Yesterday, I decided, would be the first day I would read outside on the deck. I do this all through the Spring, Summer and early Fall, but the first day is always special. I wasn't sure it would be warm enough, but when I stretched out, tentatively at first, on my trusty lounge I found that it most assuredly was. The rays were strong and the breeze was light. Even when the sun hid behind clouds it was warm enough. And I was reading about, of all things, the study of happiness. Life, she was good. I finished a chapter and placed my bookmark, but wasn't ready to go inside. I laid back and assumed sun soaker position.

Just at the moment when I thought perhaps I'd had enough of a good thing, the phone rang, forcing my decision.

Who was so bold as to call me out of the sun, you might ask? Well, only my new employer, is all. It was a call asking if I'd still be interested in the position. She apologized for the length of time it had taken her to get back to me. I was so sure that time period spelled rejection. In the cold gray winter, it was easy to assure myself that it was rejection. But the sun came out, and it was acceptance. The sun came out and it was success. The sun came out and it was promise and hope and confirmation.

The sun came out, and everything changed.

Thursday, March 18, 2010

Baby, Baby it's a Wild World

So last night Tom and I went to the Mexican place to celebrate St. Patrick's Day. As you do. Hey - last time I checked margaritas were green... Anyway, there was live music and the only table available was practically right on top of the musicians - one of whom was - are you ready for this (cause I wasn't) - none other than the big fat piece of wiener himself. After a few moments I was pretty sure he didn't recognize me, so I relaxed and enjoyed my margarita(s) and the show. At one point when he was asking for requests he asked me specifically. I asked for Wild World because it's my favorite and no one ever plays it for me. They noodled around off mike for a couple seconds then played it for me beautifully (missed the second verse - but since no one else even takes a shot at it I sure wasn't going to complain about that...). I was delighted.

We came home and turned on the TV to decompress for a few minutes. There was a commercial for Dancing With the Stars - which we don't watch, but since we don't live under a rock we are infinitely aware of. We briefly discussed Buzz Aldren and his participation. I was worried about his dignity. Tom was worried about his hips. Then Tom says, "And you know who else is going to be on this season?"


"Chad Ochocinco"

"I told you that a couple weeks ago."

"No you didn't."

"Yes I did. I heard it on the radio and I told you your boy Ochocinco is going to be on Dancing With the Stars this time around so you'll even get to hear about him in the off-season."

"You did?"

"You never listen to me."

At this point he picked up the dogs jowls and began flapping them up and down saying, "blahblahblahblahblah." (no dogs were harmed in the making of this post, for the record. She loved the attention and tried to get her jowls back into his hands after he realized what he was doing and dropped them.)
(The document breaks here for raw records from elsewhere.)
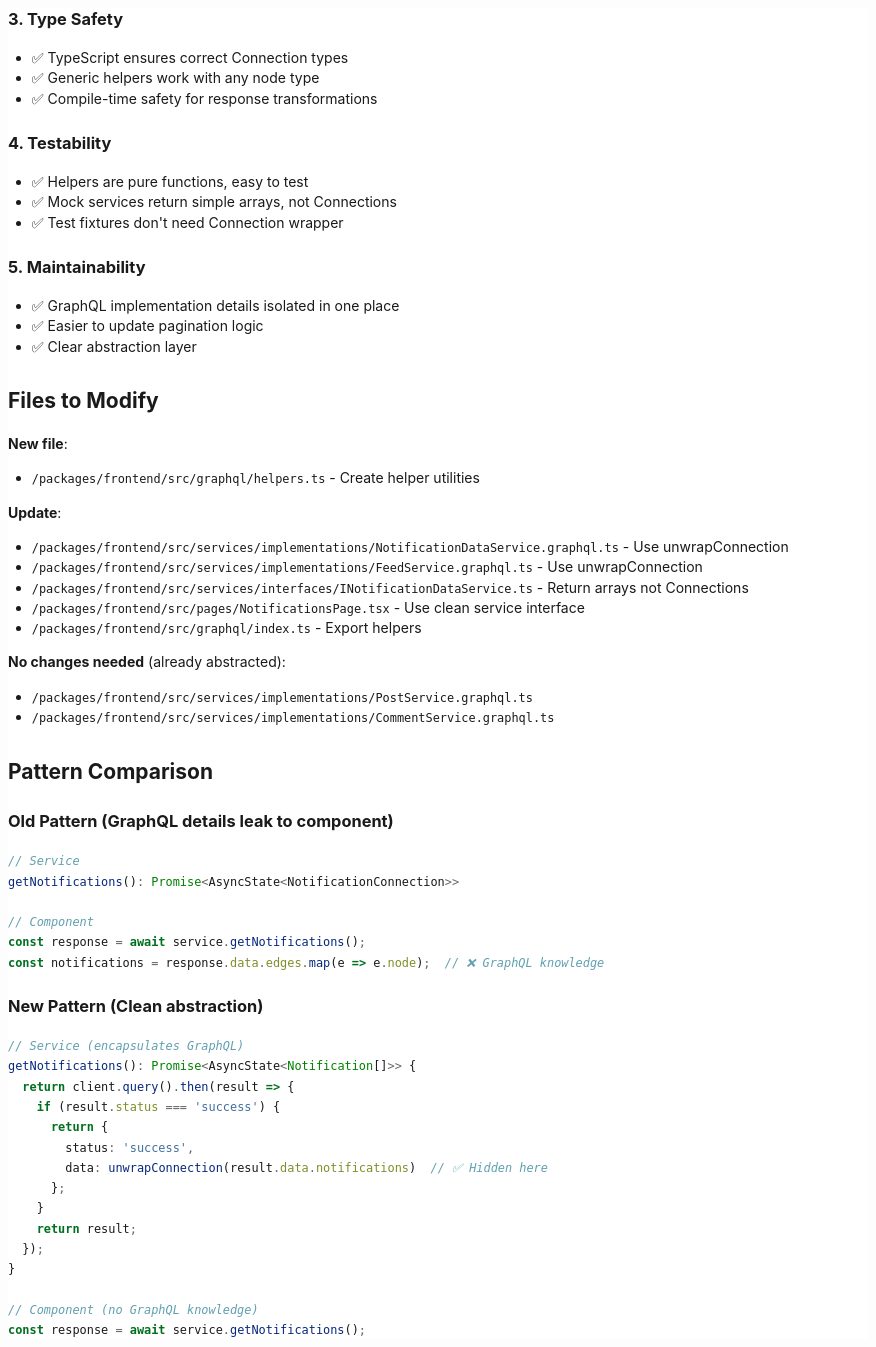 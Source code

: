 ### 3. **Type Safety**
- ✅ TypeScript ensures correct Connection types
- ✅ Generic helpers work with any node type
- ✅ Compile-time safety for response transformations

### 4. **Testability**
- ✅ Helpers are pure functions, easy to test
- ✅ Mock services return simple arrays, not Connections
- ✅ Test fixtures don't need Connection wrapper

### 5. **Maintainability**
- ✅ GraphQL implementation details isolated in one place
- ✅ Easier to update pagination logic
- ✅ Clear abstraction layer

## Files to Modify

**New file**:
- `/packages/frontend/src/graphql/helpers.ts` - Create helper utilities

**Update**:
- `/packages/frontend/src/services/implementations/NotificationDataService.graphql.ts` - Use unwrapConnection
- `/packages/frontend/src/services/implementations/FeedService.graphql.ts` - Use unwrapConnection
- `/packages/frontend/src/services/interfaces/INotificationDataService.ts` - Return arrays not Connections
- `/packages/frontend/src/pages/NotificationsPage.tsx` - Use clean service interface
- `/packages/frontend/src/graphql/index.ts` - Export helpers

**No changes needed** (already abstracted):
- `/packages/frontend/src/services/implementations/PostService.graphql.ts`
- `/packages/frontend/src/services/implementations/CommentService.graphql.ts`

## Pattern Comparison

### Old Pattern (GraphQL details leak to component)
```typescript
// Service
getNotifications(): Promise<AsyncState<NotificationConnection>>

// Component
const response = await service.getNotifications();
const notifications = response.data.edges.map(e => e.node);  // ❌ GraphQL knowledge
```

### New Pattern (Clean abstraction)
```typescript
// Service (encapsulates GraphQL)
getNotifications(): Promise<AsyncState<Notification[]>> {
  return client.query().then(result => {
    if (result.status === 'success') {
      return {
        status: 'success',
        data: unwrapConnection(result.data.notifications)  // ✅ Hidden here
      };
    }
    return result;
  });
}

// Component (no GraphQL knowledge)
const response = await service.getNotifications();
```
I feigned outrage - It wasn't a huge stretch - and he apologized profusely - which might've been better accepted if he could've controlled his giggling.

It was pretty funny, though.

Sunday, March 14, 2010

Workin' for a Livin'

I've been thinking about work lately. I am doing a job for which I am ridiculously overqualified. Lest that sound like bragging, let me tell you that the educational requirement for my job is a high school diploma and I am almost (but not quite) an ABD. I am not unhappy in this job - not in the least. As a matter of fact, so far I rather like it. But I wonder about all that money and time that was put into an education that I am not utilizing at all. What did it give me, besides an inflated ego/sense of self importance? When I was applying for work, of the fifty or so places I contacted, only three called me for an interview. Two of those I thought I was infinitely - perhaps even uniquely - qualified for. The third was this one. While both of the others showed a strong interest, they ultimately found someone else who they felt was better suited for the position. I'm not all I crack myself up to be. I need to find a way to be comfortable in this new role, and I'm sure I will. It's just - humbling.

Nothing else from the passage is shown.